:: PROMPT ::
Wherever the line with "### 3.3 背景缩放 background-size" sits in the listing below, transcribe from it up to and including the line with "### 3.4 多倍切图 cutterman", exactly, and leave the remaining lines out.

:: DATA TO EXAMINE ::
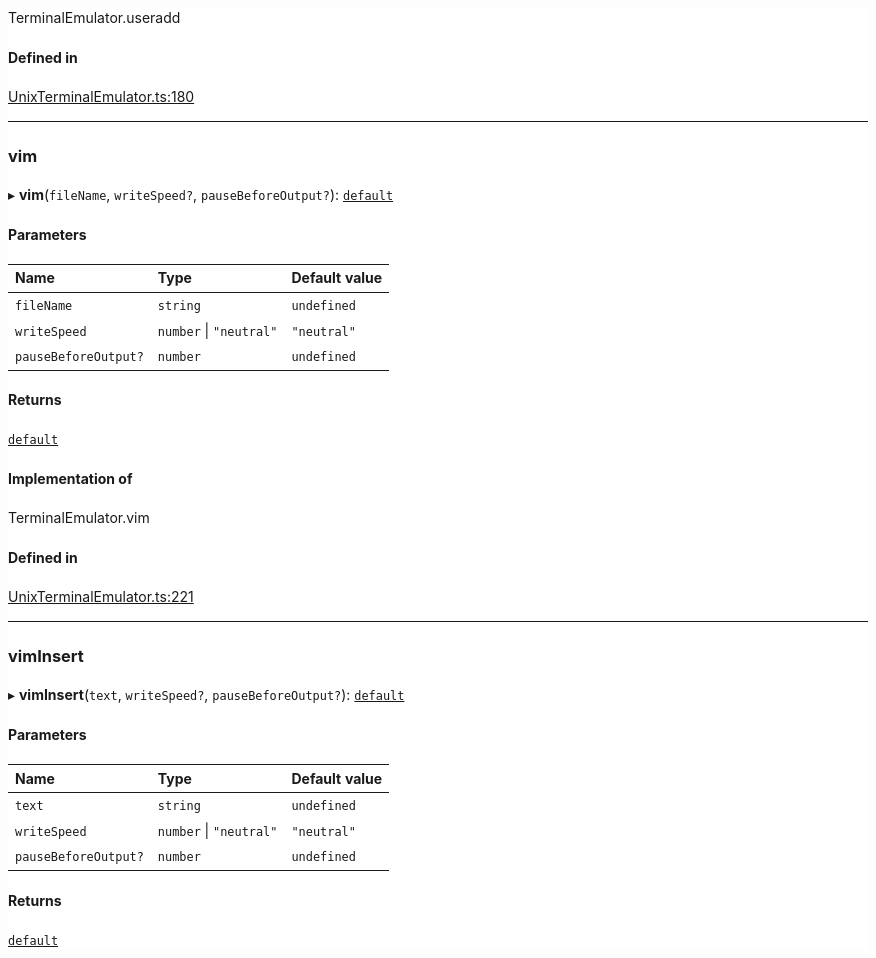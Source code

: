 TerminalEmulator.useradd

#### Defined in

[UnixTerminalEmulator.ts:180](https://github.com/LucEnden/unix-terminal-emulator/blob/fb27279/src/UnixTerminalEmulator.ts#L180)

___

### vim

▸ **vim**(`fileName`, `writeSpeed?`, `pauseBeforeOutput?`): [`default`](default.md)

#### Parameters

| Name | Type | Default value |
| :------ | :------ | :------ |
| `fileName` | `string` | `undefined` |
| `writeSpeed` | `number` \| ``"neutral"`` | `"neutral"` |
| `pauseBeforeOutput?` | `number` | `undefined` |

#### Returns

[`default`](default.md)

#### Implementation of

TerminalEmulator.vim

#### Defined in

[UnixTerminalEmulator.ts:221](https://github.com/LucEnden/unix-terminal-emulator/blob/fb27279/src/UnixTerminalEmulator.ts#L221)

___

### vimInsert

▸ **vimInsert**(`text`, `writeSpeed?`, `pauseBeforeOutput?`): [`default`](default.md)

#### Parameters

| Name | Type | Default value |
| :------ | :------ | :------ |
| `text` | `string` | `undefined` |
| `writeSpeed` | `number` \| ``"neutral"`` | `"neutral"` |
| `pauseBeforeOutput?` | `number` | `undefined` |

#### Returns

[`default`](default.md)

==

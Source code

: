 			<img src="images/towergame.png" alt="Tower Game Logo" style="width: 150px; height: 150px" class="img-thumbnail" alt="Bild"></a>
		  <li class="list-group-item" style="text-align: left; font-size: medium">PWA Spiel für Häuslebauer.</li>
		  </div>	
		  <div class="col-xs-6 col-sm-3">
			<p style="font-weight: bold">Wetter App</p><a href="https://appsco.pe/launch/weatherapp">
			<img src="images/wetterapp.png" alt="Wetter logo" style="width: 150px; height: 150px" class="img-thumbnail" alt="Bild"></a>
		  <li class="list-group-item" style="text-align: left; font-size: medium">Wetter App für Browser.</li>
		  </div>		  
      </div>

==

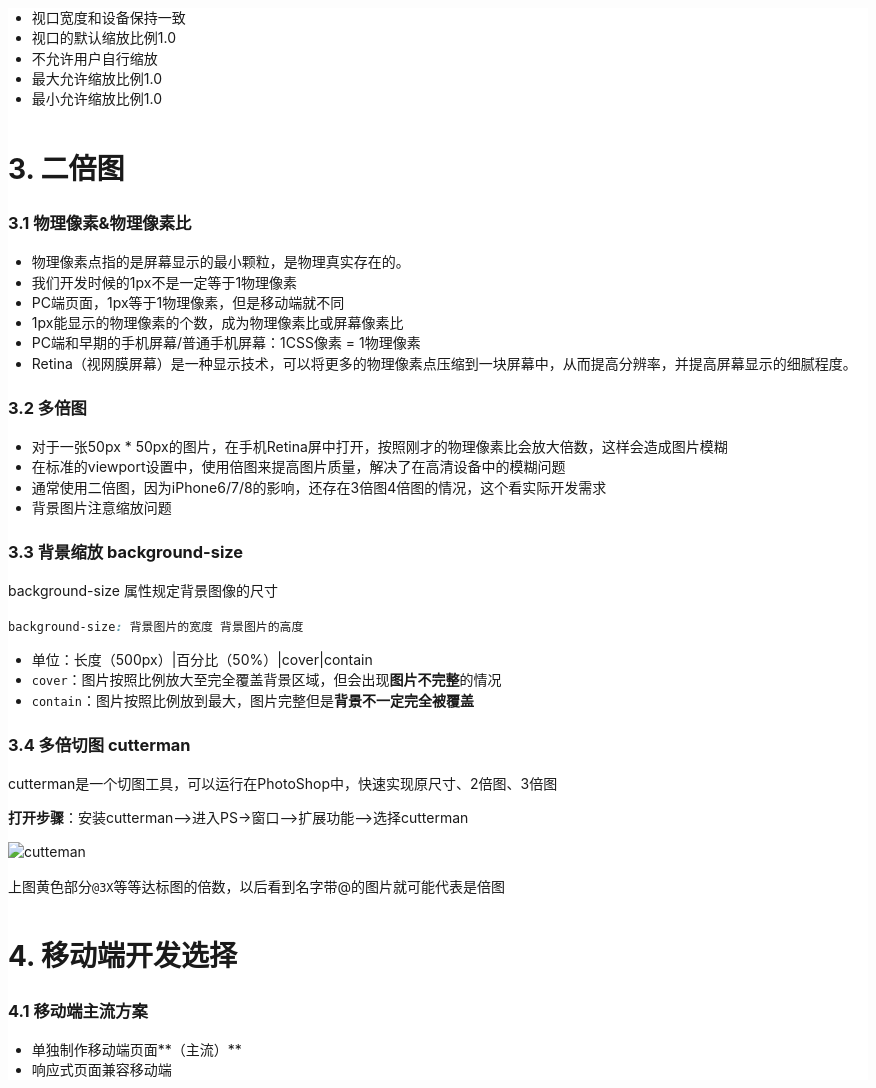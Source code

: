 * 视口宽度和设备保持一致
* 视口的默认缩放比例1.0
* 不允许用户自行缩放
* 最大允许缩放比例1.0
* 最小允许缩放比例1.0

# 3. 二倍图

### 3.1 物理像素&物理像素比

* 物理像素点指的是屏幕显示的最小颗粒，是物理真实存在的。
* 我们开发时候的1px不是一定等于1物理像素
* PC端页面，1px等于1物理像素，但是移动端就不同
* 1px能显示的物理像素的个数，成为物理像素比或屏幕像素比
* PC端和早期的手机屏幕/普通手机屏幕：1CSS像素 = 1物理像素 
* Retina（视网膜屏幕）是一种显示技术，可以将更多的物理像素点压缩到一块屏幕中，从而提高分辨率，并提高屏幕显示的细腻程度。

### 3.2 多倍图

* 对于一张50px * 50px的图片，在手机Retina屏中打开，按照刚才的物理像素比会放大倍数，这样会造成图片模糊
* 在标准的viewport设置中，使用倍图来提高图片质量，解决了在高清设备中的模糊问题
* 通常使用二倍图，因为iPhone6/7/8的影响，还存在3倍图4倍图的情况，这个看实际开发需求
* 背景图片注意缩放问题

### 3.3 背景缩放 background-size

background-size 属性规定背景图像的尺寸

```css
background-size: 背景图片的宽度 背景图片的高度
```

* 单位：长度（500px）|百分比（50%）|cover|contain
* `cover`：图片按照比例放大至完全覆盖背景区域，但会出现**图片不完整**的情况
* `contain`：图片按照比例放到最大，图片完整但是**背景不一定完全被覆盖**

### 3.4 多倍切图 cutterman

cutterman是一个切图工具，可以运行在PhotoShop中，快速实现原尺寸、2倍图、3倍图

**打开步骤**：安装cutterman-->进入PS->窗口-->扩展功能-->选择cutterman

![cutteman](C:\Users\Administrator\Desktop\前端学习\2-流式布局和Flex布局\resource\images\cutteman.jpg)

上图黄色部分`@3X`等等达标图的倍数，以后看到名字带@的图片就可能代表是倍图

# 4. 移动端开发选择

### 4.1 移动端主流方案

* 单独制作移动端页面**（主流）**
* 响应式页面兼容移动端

:: WRITTEN RESPONSE ::
### 3.3 背景缩放 background-size

background-size 属性规定背景图像的尺寸

```css
background-size: 背景图片的宽度 背景图片的高度
```

* 单位：长度（500px）|百分比（50%）|cover|contain
* `cover`：图片按照比例放大至完全覆盖背景区域，但会出现**图片不完整**的情况
* `contain`：图片按照比例放到最大，图片完整但是**背景不一定完全被覆盖**

### 3.4 多倍切图 cutterman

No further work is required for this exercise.